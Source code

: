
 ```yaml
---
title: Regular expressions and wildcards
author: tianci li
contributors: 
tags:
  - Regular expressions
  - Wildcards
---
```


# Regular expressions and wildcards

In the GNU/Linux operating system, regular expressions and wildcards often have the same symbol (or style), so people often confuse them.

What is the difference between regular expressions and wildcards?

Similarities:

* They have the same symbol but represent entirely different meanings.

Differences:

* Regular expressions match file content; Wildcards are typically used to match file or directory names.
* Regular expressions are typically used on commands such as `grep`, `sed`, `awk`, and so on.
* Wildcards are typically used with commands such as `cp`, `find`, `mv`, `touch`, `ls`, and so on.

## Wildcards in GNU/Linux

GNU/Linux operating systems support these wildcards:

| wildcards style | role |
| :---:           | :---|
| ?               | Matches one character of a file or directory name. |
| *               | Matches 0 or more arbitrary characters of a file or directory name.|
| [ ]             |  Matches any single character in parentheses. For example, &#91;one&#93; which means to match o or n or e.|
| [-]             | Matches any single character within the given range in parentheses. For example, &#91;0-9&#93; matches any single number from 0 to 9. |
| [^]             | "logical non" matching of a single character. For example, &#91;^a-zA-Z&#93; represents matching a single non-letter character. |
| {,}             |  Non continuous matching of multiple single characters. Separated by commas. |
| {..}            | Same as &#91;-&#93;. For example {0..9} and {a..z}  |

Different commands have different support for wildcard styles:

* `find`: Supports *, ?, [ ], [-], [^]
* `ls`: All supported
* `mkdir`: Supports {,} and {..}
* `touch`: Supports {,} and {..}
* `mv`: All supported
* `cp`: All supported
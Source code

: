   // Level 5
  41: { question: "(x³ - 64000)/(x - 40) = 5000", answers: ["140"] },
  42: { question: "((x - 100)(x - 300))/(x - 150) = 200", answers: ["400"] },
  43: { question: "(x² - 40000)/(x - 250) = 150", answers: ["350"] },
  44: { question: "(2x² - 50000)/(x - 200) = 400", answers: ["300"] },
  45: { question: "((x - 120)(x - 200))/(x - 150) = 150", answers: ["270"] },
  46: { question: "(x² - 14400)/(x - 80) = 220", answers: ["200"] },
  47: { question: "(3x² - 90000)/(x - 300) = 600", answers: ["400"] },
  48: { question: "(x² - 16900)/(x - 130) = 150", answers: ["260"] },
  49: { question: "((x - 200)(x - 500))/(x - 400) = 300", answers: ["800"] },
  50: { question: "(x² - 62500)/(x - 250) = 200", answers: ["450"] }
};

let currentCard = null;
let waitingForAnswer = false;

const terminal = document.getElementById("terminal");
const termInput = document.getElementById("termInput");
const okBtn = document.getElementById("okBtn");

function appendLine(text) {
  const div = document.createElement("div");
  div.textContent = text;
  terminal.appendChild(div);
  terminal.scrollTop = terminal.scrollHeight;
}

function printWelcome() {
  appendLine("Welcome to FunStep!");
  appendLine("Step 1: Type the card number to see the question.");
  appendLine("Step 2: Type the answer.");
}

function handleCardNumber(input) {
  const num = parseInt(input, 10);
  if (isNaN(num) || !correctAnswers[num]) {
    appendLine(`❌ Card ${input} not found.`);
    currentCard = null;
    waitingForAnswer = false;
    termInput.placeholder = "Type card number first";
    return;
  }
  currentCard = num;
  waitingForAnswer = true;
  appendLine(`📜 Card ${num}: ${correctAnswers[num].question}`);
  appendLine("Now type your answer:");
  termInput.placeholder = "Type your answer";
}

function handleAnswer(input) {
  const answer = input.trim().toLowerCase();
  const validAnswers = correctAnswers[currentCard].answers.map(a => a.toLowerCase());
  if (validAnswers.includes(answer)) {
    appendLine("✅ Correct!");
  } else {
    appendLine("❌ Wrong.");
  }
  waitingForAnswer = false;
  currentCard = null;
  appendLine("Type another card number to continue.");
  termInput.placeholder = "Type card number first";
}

────────

### Assignment
Determine the number of lines in the entries that hold "placeholder". Reply with that number only.

### Solution for this exercise
3